What needs to be done: Read the lines below, and copy any that contain the string "tasks".

Provided records:

__________

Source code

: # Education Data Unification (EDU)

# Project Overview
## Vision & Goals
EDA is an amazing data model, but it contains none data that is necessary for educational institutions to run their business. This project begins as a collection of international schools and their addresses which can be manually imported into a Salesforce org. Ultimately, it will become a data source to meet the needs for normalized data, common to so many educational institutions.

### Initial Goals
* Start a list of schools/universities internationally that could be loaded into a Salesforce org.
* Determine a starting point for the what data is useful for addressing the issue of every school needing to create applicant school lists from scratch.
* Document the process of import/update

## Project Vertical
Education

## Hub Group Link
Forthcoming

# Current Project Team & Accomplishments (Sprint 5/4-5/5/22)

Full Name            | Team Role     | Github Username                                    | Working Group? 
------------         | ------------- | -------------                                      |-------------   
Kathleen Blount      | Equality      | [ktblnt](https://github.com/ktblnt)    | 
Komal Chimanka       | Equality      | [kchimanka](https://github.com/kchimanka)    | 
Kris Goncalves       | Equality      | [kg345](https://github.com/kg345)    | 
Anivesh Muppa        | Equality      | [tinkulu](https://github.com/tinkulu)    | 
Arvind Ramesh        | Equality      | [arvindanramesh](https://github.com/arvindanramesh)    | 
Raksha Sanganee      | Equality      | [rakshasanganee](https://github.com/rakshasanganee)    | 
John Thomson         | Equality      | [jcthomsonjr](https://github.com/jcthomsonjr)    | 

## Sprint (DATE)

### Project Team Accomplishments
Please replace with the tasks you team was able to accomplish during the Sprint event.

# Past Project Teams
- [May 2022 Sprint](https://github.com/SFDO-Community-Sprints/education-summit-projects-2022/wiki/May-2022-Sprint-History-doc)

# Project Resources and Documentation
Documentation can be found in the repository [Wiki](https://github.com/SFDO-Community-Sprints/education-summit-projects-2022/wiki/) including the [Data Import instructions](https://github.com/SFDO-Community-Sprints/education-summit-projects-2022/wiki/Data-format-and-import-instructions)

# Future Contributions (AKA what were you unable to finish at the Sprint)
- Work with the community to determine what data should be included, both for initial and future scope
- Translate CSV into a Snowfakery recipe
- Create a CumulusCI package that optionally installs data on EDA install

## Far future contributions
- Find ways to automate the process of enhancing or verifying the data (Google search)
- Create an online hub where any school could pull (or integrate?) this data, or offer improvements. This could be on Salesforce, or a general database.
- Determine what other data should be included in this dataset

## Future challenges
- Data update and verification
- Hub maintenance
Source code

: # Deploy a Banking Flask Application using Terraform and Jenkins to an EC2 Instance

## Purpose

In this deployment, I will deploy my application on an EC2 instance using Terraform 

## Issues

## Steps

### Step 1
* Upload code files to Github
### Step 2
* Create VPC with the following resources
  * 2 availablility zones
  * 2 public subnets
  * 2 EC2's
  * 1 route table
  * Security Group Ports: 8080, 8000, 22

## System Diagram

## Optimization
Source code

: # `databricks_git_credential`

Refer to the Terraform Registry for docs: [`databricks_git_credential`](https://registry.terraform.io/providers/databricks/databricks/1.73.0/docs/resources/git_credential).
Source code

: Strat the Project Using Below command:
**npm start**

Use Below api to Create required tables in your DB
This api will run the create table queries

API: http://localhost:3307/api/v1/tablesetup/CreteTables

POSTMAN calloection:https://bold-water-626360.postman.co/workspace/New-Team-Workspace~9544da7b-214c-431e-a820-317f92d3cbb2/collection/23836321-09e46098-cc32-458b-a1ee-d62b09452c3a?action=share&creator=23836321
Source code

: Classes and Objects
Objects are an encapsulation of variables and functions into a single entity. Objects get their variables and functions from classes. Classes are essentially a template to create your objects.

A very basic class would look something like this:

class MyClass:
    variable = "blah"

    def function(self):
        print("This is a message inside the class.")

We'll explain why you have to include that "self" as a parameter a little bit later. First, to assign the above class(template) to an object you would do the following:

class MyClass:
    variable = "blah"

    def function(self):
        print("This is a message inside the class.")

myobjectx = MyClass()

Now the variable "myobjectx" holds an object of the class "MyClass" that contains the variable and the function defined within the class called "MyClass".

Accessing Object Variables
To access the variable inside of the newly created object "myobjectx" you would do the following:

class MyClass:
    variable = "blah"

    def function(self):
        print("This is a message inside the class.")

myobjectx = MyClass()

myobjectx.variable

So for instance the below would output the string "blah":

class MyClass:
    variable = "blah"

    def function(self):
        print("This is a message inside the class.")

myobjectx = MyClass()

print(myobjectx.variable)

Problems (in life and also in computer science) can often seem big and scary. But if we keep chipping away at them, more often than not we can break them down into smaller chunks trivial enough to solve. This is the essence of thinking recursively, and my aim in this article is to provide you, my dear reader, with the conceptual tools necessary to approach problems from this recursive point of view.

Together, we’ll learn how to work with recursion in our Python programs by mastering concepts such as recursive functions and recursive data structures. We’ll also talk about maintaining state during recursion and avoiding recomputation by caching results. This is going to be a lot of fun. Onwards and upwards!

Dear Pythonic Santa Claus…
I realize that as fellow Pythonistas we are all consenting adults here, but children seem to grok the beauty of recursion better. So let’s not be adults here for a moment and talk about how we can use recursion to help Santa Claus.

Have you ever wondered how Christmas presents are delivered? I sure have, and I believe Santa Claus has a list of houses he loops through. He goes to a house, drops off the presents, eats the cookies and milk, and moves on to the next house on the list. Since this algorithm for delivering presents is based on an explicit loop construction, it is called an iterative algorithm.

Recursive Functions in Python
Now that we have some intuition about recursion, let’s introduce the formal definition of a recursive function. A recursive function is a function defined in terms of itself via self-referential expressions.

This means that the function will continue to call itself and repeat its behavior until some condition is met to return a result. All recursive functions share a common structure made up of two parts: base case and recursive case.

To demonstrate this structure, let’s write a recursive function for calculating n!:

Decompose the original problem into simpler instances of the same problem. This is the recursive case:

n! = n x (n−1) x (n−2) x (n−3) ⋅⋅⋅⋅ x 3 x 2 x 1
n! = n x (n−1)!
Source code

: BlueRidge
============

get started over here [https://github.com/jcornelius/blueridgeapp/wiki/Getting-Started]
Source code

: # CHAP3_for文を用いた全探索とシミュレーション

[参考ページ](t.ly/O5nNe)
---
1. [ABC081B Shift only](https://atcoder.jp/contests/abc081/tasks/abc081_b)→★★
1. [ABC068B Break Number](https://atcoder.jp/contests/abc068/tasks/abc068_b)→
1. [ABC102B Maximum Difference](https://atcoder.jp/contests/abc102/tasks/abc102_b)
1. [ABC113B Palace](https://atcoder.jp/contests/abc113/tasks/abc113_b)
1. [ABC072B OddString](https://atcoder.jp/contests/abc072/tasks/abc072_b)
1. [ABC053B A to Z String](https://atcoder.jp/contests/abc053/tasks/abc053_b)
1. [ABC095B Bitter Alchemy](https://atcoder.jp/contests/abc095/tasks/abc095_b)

__________

Response to this exercise:
Please replace with the tasks you team was able to accomplish during the Sprint event.
1. [ABC081B Shift only](https://atcoder.jp/contests/abc081/tasks/abc081_b)→★★
1. [ABC068B Break Number](https://atcoder.jp/contests/abc068/tasks/abc068_b)→
1. [ABC102B Maximum Difference](https://atcoder.jp/contests/abc102/tasks/abc102_b)
1. [ABC113B Palace](https://atcoder.jp/contests/abc113/tasks/abc113_b)
1. [ABC072B OddString](https://atcoder.jp/contests/abc072/tasks/abc072_b)
1. [ABC053B A to Z String](https://atcoder.jp/contests/abc053/tasks/abc053_b)
1. [ABC095B Bitter Alchemy](https://atcoder.jp/contests/abc095/tasks/abc095_b)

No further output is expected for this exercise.